Special education and Section 504 services and requirements are lengthy and complex, but are areas that school boards need to be familiar with, even if they have few direct responsibilities in this area.

Budgeting is one of the few areas board members oversee that affects special education, and even then their hands are mostly tied. Teresa Combs, KSBA’s director of Legal and Administrative Training Services, said districts can use federal IDEA money only to implement Individual Education Plans.

 “There’s also something called local maintenance of local effort,” she said. “It says you can’t spend fewer local and state dollars on special education this year than you did last year, unless you’ve had a big infusion of federal funding like they did with ARRA (American Recovery and Reinvestment Act), or unless you have certain stipulated things happen, such as a very experienced staff member leaves the district or a very expensive child leaves.”

Because of the restrictions on how funds are spent, Combs said it is important for schools to put well-trained, qualified people in charge of the Admissions and Release Committee, which makes all evaluation and placement decisions. The ARC may be composed of the child’s teacher, a special education teacher, the school’s guidance counselor, principal, parent  or anyone else needed to plan the child’s special education program.

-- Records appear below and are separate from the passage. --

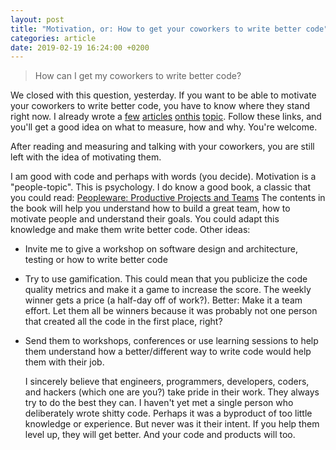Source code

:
 ```yaml
---
layout: post
title: "Motivation, or: How to get your coworkers to write better code"
categories: article
date: 2019-02-19 16:24:00 +0200
---
```



> How can I get my coworkers to write better code?

We closed with this question, yesterday. If you want to be able to motivate your coworkers to write better code, you have to know where they stand right now. I already wrote a [few][1] [articles][2] [on][3][this][4] [topic][5]. Follow these links, and you'll get a good idea on what to measure, how and why. You're welcome.

After reading and measuring and talking with your coworkers, you are still left with the idea of motivating them.

I am good with code and perhaps with words (you decide). Motivation is a "people-topic". This is psychology. I do know a good book, a classic that you could read: [Peopleware: Productive Projects and Teams][6]
The contents in the book will help you understand how to build a great team, how to motivate people and understand their goals. You could adapt this knowledge and make them write better code.
Other ideas:

- Invite me to give a workshop on software design and architecture, testing or how to write better code
- Try to use gamification. This could mean that you publicize the code quality metrics and make it a game to increase the score. The weekly winner gets a price (a half-day off of work?). Better: Make it a team effort. Let them all be winners because it was probably not one person that created all the code in the first place, right?
- Send them to workshops, conferences or use learning sessions to help them understand how a better/different way to write code would help them with their job.

	I sincerely believe that engineers, programmers, developers, coders, and hackers (which one are you?) take pride in their work. They always try to do the best they can. I haven't yet met a single person who deliberately wrote shitty code. Perhaps it was a byproduct of too little knowledge or experience. But never was it their intent. If you help them level up, they will get better. And your code and products will too.

[1]:	https://www.holgerfrohloff.de/newsletter/2019/02/18/confidence,-or-how-to-assess-your-coworkers.html
[2]:	https://www.holgerfrohloff.de/newsletter/2018/10/22/indentation-as-a-complexity-metric.html
[3]:	https://www.holgerfrohloff.de/newsletter/2018/10/04/measure-it.html
[4]:	https://www.holgerfrohloff.de/newsletter/2018/09/21/cyclomatic-complexity.html
[5]:	https://www.holgerfrohloff.de/newsletter/2018/09/14/again-why-are-we-doing-this.html
[6]:	https://www.amazon.de/dp/0321934113/?coliid=I60O0MGIP6QV3&colid=33VJE6UQ73R8G&psc=0&ref_=lv_ov_lig_dp_it
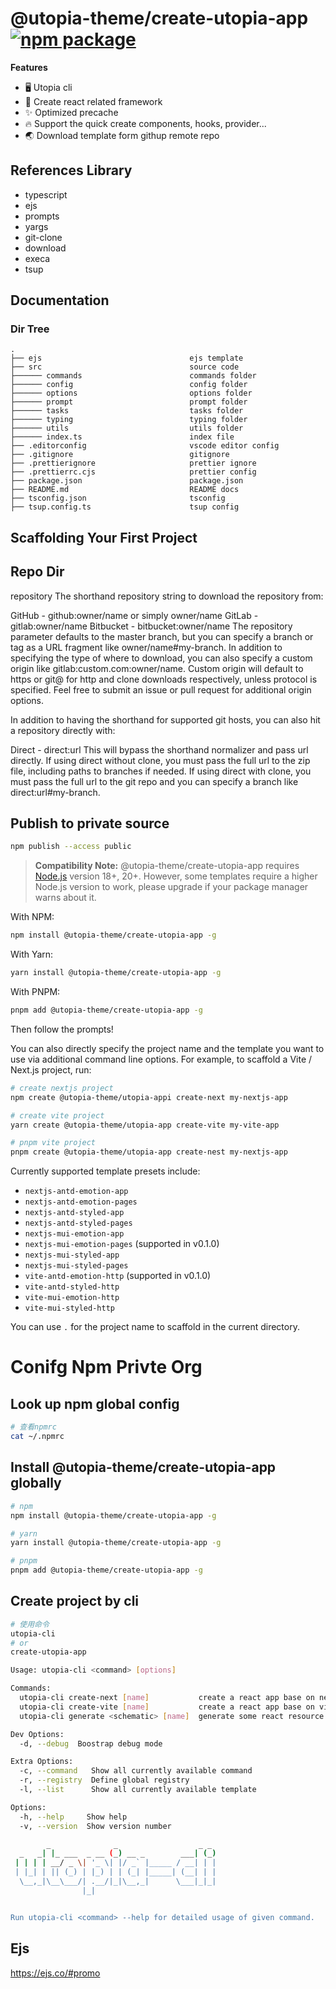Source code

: # @utopia-theme/create-utopia-app <a href="https://npmjs.com/package/@utopia-theme/create-utopia-app"><img src="https://img.shields.io/npm/v/@utopia-theme/create-utopia-app" alt="npm package"></a>

**Features**

- 🖥️ Utopia cli
- 🔗 Create react related framework
- ✨ Optimized precache
- 🔥 Support the quick create components, hooks, provider...
- 🌏 Download template form githup remote repo

## References Library
- typescript
- ejs
- prompts
- yargs
- git-clone
- download
- execa
- tsup

## Documentation

### Dir Tree

```
.
├── ejs                                 ejs template
├── src                                 source code
├────── commands                        commands folder
├────── config                          config folder  
├────── options                         options folder
├────── prompt                          prompt folder
├────── tasks                           tasks folder
├────── typing                          typing folder
├────── utils                           utils folder
├────── index.ts                        index file
├── .editorconfig                       vscode editor config
├── .gitignore                          gitignore
├── .prettierignore                     prettier ignore
├── .prettierrc.cjs                     prettier config
├── package.json                        package.json
├── README.md                           README docs
├── tsconfig.json                       tsconfig
├── tsup.config.ts                      tsup config
```

## Scaffolding Your First Project

## Repo Dir
repository
The shorthand repository string to download the repository from:

GitHub - github:owner/name or simply owner/name
GitLab - gitlab:owner/name
Bitbucket - bitbucket:owner/name
The repository parameter defaults to the master branch, but you can specify a branch or tag as a URL fragment like owner/name#my-branch. In addition to specifying the type of where to download, you can also specify a custom origin like gitlab:custom.com:owner/name. Custom origin will default to https or git@ for http and clone downloads respectively, unless protocol is specified. Feel free to submit an issue or pull request for additional origin options.

In addition to having the shorthand for supported git hosts, you can also hit a repository directly with:

Direct - direct:url
This will bypass the shorthand normalizer and pass url directly. If using direct without clone, you must pass the full url to the zip file, including paths to branches if needed. If using direct with clone, you must pass the full url to the git repo and you can specify a branch like direct:url#my-branch.

## Publish to private source
```bash
npm publish --access public
```

> **Compatibility Note:**
> @utopia-theme/create-utopia-app requires [Node.js](https://nodejs.org/en/) version 18+, 20+. However, some templates require a higher Node.js version to work, please upgrade if your package manager warns about it.

With NPM:

```bash
npm install @utopia-theme/create-utopia-app -g
```

With Yarn:

```bash
yarn install @utopia-theme/create-utopia-app -g
```

With PNPM:

```bash
pnpm add @utopia-theme/create-utopia-app -g
```

Then follow the prompts!

You can also directly specify the project name and the template you want to use via additional command line options. For example, to scaffold a Vite / Next.js project, run:

```bash
# create nextjs project
npm create @utopia-theme/utopia-appi create-next my-nextjs-app

# create vite project
yarn create @utopia-theme/utopia-app create-vite my-vite-app

# pnpm vite project
pnpm create @utopia-theme/utopia-app create-nest my-nextjs-app

```

Currently supported template presets include:

- `nextjs-antd-emotion-app`
- `nextjs-antd-emotion-pages`
- `nextjs-antd-styled-app`
- `nextjs-antd-styled-pages`
- `nextjs-mui-emotion-app`
- `nextjs-mui-emotion-pages` (supported in v0.1.0)
- `nextjs-mui-styled-app`
- `nextjs-mui-styled-pages`
- `vite-antd-emotion-http` (supported in v0.1.0)
- `vite-antd-styled-http`
- `vite-mui-emotion-http`
- `vite-mui-styled-http`

You can use `.` for the project name to scaffold in the current directory.

# Conifg Npm Privte Org

## Look up npm global config
```bash
# 查看npmrc
cat ~/.npmrc 
```

## Install @utopia-theme/create-utopia-app globally
```bash
# npm
npm install @utopia-theme/create-utopia-app -g

# yarn
yarn install @utopia-theme/create-utopia-app -g

# pnpm
pnpm add @utopia-theme/create-utopia-app -g
```

## Create project by cli
```bash
# 使用命令
utopia-cli
# or
create-utopia-app
```

```bash
Usage: utopia-cli <command> [options]

Commands:
  utopia-cli create-next [name]           create a react app base on nextjs
  utopia-cli create-vite [name]           create a react app base on vite
  utopia-cli generate <schematic> [name]  generate some react resource

Dev Options:
  -d, --debug  Boostrap debug mode                                                    [boolean]

Extra Options:
  -c, --command   Show all currently available command                                [boolean]
  -r, --registry  Define global registry                                              [boolean]
  -l, --list      Show all currently available template                               [boolean]

Options:
  -h, --help     Show help                                                            [boolean]
  -v, --version  Show version number                                                  [boolean]

        _              _                  _ _
  _   _| |_ ___  _ __ (_) __ _        ___| (_)
 | | | | __/ _ \| '_ \| |/ _` |_____ / __| | |
 | |_| | || (_) | |_) | | (_| |_____| (__| | |
  \__,_|\__\___/| .__/|_|\__,_|      \___|_|_|
                |_|


Run utopia-cli <command> --help for detailed usage of given command.
```

## Ejs
https://ejs.co/#promo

“You do not get to reduce your level of local spending, so it makes it very important that the people who chair the ARC meetings are very responsible and put  in the Individualized Education Plans only what the children need for access and progress,” Combs said. “Once you put it in there, if the child doesn’t need it for progress, first, you’ve probably inappropriately spent federal grant money; second, once you give it, it’s really hard to convince a parent that a child can progress without it.”

Combs also added that districts receive no additional funds for Section 504 student services. Broadly, students identified as IDEA have educational disabilities while Section 504 students have medical disabilities or conditions.

This is one reason training of Admissions and Release Committee chairmen is so important.

“A lot of what creates problems for districts is that IEPS are not always followed,” she said. “That IEP has the force of law, and once the district says in an IEP, ‘This is what we’re going to deliver,’ if it doesn’t deliver it, it has to provide compensatory education services, for which the district will get no extra funding.”

Combs said board members should ask if the people who comprise IEP and Section 504 teams receive regular training.

“There are a lot of health issues and safety issues, as well as educational issues,” she said. “It’s a complex area that they should be looking at and asking questions about as new people come in. Are they trained? Are the people making decisions updated regularly in these legal requirements?”

Combs said discipline is one of the areas about which board members have a lot of questions. Because students have special rights once they are identified by the district as special needs, Combs said handling their discipline if they get in trouble is not straightforward.

“If the student gets in long-term disciplinary trouble, which is defined as being out of school for longer than 10 days a school year, before the board can expel that student, no matter his or her offense, it has to do a manifestation determination to see if the misconduct at issue was a manifestation of the child’s disabling condition. If it is determined the child’s misbehavior was caused because the school district staff did not appropriately implement the IEP or Section 504 services, then the law presumes it’s a manifestation of the disability and the student cannot be expelled from school.”

Combs said if they are expelled, special education students identified under the Individuals with Disabilities Education Act, must still receive all of  their general curriculum and their specialized IEP services as determined by the team.

— Sessions on special education and Section 504 law are offered frequently at KSBA’s annual, winter and summer conferences. Combs also offers several training sessions a year for special education and Section 504 professionals that board members may attend.